Since their arrest, they had been able to get some clothing.  Charlotte’s sister’s in-laws had been allowed to go into their apartment to take clothes, underwear, soap, toothbrushes, and all kinds of things and deliver them to St. Gilles.  That was probably the end of January or beginning of February.  The dress and underwear Charlotte had been wearing on November 15 when arrested, she had been wearing for two months.  She just dropped them somewhere when the fresh clothes arrived.  They had not had a bath or shower from November through to June when they finally came to Cottbus.  There they had a shower about once a month.

25. Prison in Cottbus

“We were in Bonn and Frankfurt each only for a short time, but Cottbus was for a long time.  It was there that the ‘NN’ was put behind our names.  It is ‘Non nomen,’ Latin for ‘No name.’  Among prisoners it was called ‘Nacht Namen,’ and ‘Night and Fog.’  You became a number and you were only known as a number.  Most NN prisoners just disappeared, no records, no graves.  I still have my number from Waldheim when we became numbers.  We were condemned to death and supposed to disappear without anyone knowing, or whatever.”  [According to Hitler’s Prisons, Legal Terror in Nazi German, by Nikolaus Wachsmann, New Haven: Yale University Press, 2004, p. 272-273, “Following the invasion of the Soviet Union, resistance to the German occupation in Europe had flared up.  The Nazi leadership responded by stepping up the terror against the civilian opposition.  In September 1941, Hitler ordered that arrested civilians, who could not be quickly sentenced to death, should no longer be tried by military courts.  Instead, they should secretly be deported to Germany.  They would disappear in ‘night and fog’ (Nacht und Nebel, or NN), and their family and friends would never hear from them again.”  “At the end of April 1944, a total of 5,289 NN prisoners…were held in German penal institutions.”  “NN prisoners were forbidden to write or receive letters.”  “Many NN prisoners died inside the penal institutions…The cloak of secrecy over NN prisoners was not even lifted after their death.  If they were executed or died in captivity, their relatives were not informed, their farewell letters were suppressed, and their bodies secretly buried by the Gestapo”]
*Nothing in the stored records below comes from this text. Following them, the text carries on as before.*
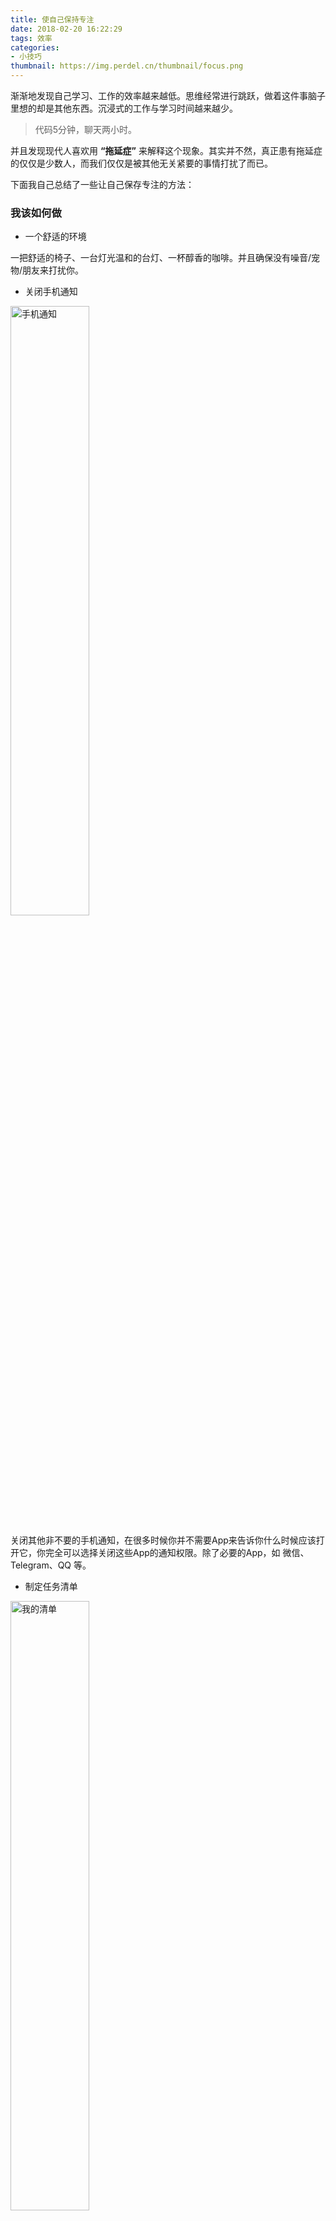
 ```yaml
---
title: 使自己保持专注
date: 2018-02-20 16:22:29
tags: 效率
categories:
- 小技巧
thumbnail: https://img.perdel.cn/thumbnail/focus.png
---
```


渐渐地发现自己学习、工作的效率越来越低。思维经常进行跳跃，做着这件事脑子里想的却是其他东西。沉浸式的工作与学习时间越来越少。

> 代码5分钟，聊天两小时。

并且发现现代人喜欢用 <strong>“拖延症”</strong> 来解释这个现象。其实并不然，真正患有拖延症的仅仅是少数人，而我们仅仅是被其他无关紧要的事情打扰了而已。

<!-- more -->

下面我自己总结了一些让自己保存专注的方法：

### 我该如何做

* 一个舒适的环境

一把舒适的椅子、一台灯光温和的台灯、一杯醇香的咖啡。并且确保没有噪音/宠物/朋友来打扰你。

* 关闭手机通知

<img src="https://img.perdel.cn/article/Stayfocused/1.png" alt="手机通知" width="50%" height="50%">

关闭其他非不要的手机通知，在很多时候你并不需要App来告诉你什么时候应该打开它，你完全可以选择关闭这些App的通知权限。除了必要的App，如 微信、Telegram、QQ 等。

* 制定任务清单

<img src="https://img.perdel.cn/article/Stayfocused/2.png" alt="我的清单" width="50%" height="50%">

如果你喜欢看电影，美剧，你经常可以看到一些关于任务清单的画面，这真的非常重要！你需要开始养成一个良好的习惯，制定 Task list. 睡前想想自己明天需要干什么，并把它添加到App、笔记本、日历上，然后去完成它。当然，你也可以在第二天出现新的任务时再添加，Just do it!!!

* 培养自制力

这点非常重要，因为你在工作学习的时候，非常可能需要去Google一些问题。这时，很有可能就会出现让你开始转移注意力的网页。你只能靠你坚定的自制力让自己不被带偏。
而且在你工作或者学习的过程中，很有可能会临时迸发出一些想法，比如突然想到琐碎的小事情还没干，或者想看什么电影等。你可以告诉自己先做完这件事后再去做接下来的事情。除非很重要的事情，否则千万不要让自己停下来，一旦你停止做这件事情后，你将很难再把思绪拉回来。

* 降噪耳机

这是一个非必需品，但是它非常适合你在吵杂的环境下使用，如舍友玩游戏时的呐喊、隔壁小情侣恩爱的声音🌚...当然入耳式耳机，和头戴式耳机也有同样的效果。 在这里喊一句：索尼大法好！

## 最后

专注做一件事情真的非常重要。一旦你养成了这个情况，那么将来的所有事情你将游刃有余地去解决，而且可以有更加空余的时间让自己娱乐。（人类好像就是一个会享受的机器人🤖️）

以上都是我个人总结出来的方法，当然个人差异不同，最关键的还是培养个人的自制力。

如果你有更好的方法，欢迎跟我分享！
“At Cottbus my mother and I were very lucky that we were in the same cell together.  There were six or seven people in the same cell.  There we also had to work, making insignia in different colors [pointing to a “collar” around her neck] for German uniforms, mainly the Army.  We had to sew them all by hand.  That way we got a lot of colors to work with.  We made flowers with them.  We sabotaged what we could.”
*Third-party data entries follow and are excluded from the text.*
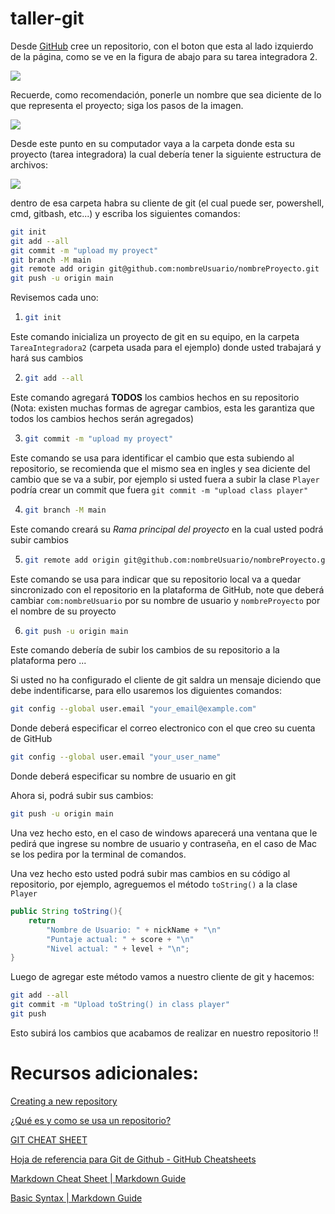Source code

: # taller-git

Desde [GitHub](https://github.com/) cree un repositorio, con el boton que esta al lado izquierdo de la página, como se ve en la figura de abajo para su tarea integradora 2. 

![](/home/i2t/.config/marktext/images/2022-10-06-22-32-22-image.png)

Recuerde, como recomendación, ponerle un nombre que sea diciente de lo que representa el proyecto; siga los pasos de la imagen.

![](/home/i2t/.config/marktext/images/2022-10-06-22-39-20-image.png)

Desde este punto en su computador vaya a la carpeta donde esta su proyecto (tarea integradora) la cual debería tener la siguiente estructura de archivos: 

![](/home/i2t/.config/marktext/images/2022-10-06-22-42-31-image.png)

dentro de esa carpeta habra su cliente de git (el cual puede ser, powershell, cmd, gitbash, etc...) y escriba los siguientes comandos: 

```bash
git init
git add --all
git commit -m "upload my proyect"
git branch -M main
git remote add origin git@github.com:nombreUsuario/nombreProyecto.git
git push -u origin main
```

Revisemos cada uno: 

1. ```bash
   git init
   ```

Este comando inicializa un proyecto de git en su equipo, en la carpeta `TareaIntegradora2` (carpeta usada para el ejemplo) donde usted trabajará y hará sus cambios

2. ```bash
   git add --all
   ```

Este comando agregará **TODOS** los cambios hechos en su repositorio (Nota: existen muchas formas de agregar cambios, esta les garantiza que todos los cambios hechos serán agregados)

3. ```bash
   git commit -m "upload my proyect"
   ```

Este comando se usa para identificar el cambio que esta subiendo al repositorio, se recomienda que el mismo sea en ingles y sea diciente del cambio que se va a subir, por ejemplo si usted fuera a subir la clase `Player` podría crear un commit que fuera `git commit -m "upload class player"` 



4. ```bash
   git branch -M main
   ```

Este comando creará su *Rama principal del proyecto* en la cual usted podrá subir cambios 

5. ```bash
   git remote add origin git@github.com:nombreUsuario/nombreProyecto.git
   ```

Este comando se usa para indicar que su repositorio local va a quedar sincronizado con el repositorio en la plataforma de GitHub, note que deberá cambiar `com:nombreUsuario` por su nombre de usuario y `nombreProyecto` por el nombre de su proyecto

6. ```bash
   git push -u origin main
   ```

Este comando debería de subir los cambios de su repositorio a la plataforma pero ... 

Si usted no ha configurado el cliente de git saldra un mensaje diciendo que debe indentificarse, para ello usaremos los diguientes comandos: 

```bash
git config --global user.email "your_email@example.com"
```

Donde deberá especificar el correo electronico con el que creo su cuenta de GitHub

```bash
git config --global user.email "your_user_name"
```

Donde deberá especificar su nombre de usuario en git

Ahora si, podrá subir sus cambios: 

```bash
git push -u origin main
```

Una vez hecho esto, en el caso de windows aparecerá una ventana que le pedirá que ingrese su nombre de usuario y contraseña, en el caso de Mac se los pedira por la terminal de comandos. 



Una vez hecho esto usted podrá subir mas cambios en su código al repositorio, por ejemplo, agreguemos el método `toString()` a la clase `Player` 

```java
public String toString(){
    return 
        "Nombre de Usuario: " + nickName + "\n"
        "Puntaje actual: " + score + "\n"
        "Nivel actual: " + level + "\n";
}
```

Luego de agregar este método vamos a nuestro cliente de git y hacemos: 

```bash
git add --all 
git commit -m "Upload toString() in class player"
git push
```

Esto subirá los cambios que acabamos de realizar en nuestro repositorio !!



# Recursos adicionales:

[Creating a new repository](https://docs.github.com/en/repositories/creating-and-managing-repositories/creating-a-new-repository)

[¿Qué es y como se usa un repositorio?](https://teloexplicocongatitos.com/poster/tlecg04)

[GIT CHEAT SHEET](https://education.github.com/git-cheat-sheet-education.pdf)

[Hoja de referencia para Git de Github - GitHub Cheatsheets](https://training.github.com/downloads/es_ES/github-git-cheat-sheet/)

[Markdown Cheat Sheet | Markdown Guide](https://www.markdownguide.org/cheat-sheet/)

[Basic Syntax | Markdown Guide](https://www.markdownguide.org/basic-syntax)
“After we were at Cottbus a month or two, newcomers arrived.  All of a sudden we met Jet Roosenburg [of the Fiat Libertas escape line].  I didn’t know Joke Folmer or Nel Lind [also of Fiat Libertas].  We had known Jet with short black hair.  My mother and I were looking out the window (they were so low that we could look out).  Elise said ‘What does she have in her hair?  It looked as if she had wheat in her hair but it was because she had died her hair blonde in order to escape detection or whatever and it had been growing out and it looked like little wheat hairs.  That was when, in addition to Jet, that Joke Folmer and Nel Lind arrived.  They had been transported from Holland.  We got to know Joke and Nel personally, not just from some boys we took over from them.”  [For the story of Jet, Joke, and Nel during the liberation of their prison and their experiences trying to get home during the chaotic conditions at the end of the war, see Henriette (Jet) Roosenburg’s book, The Walls Came Tumbling Down, Pleasantville, NY: Akadine Press, 2000, originally published in 1957.]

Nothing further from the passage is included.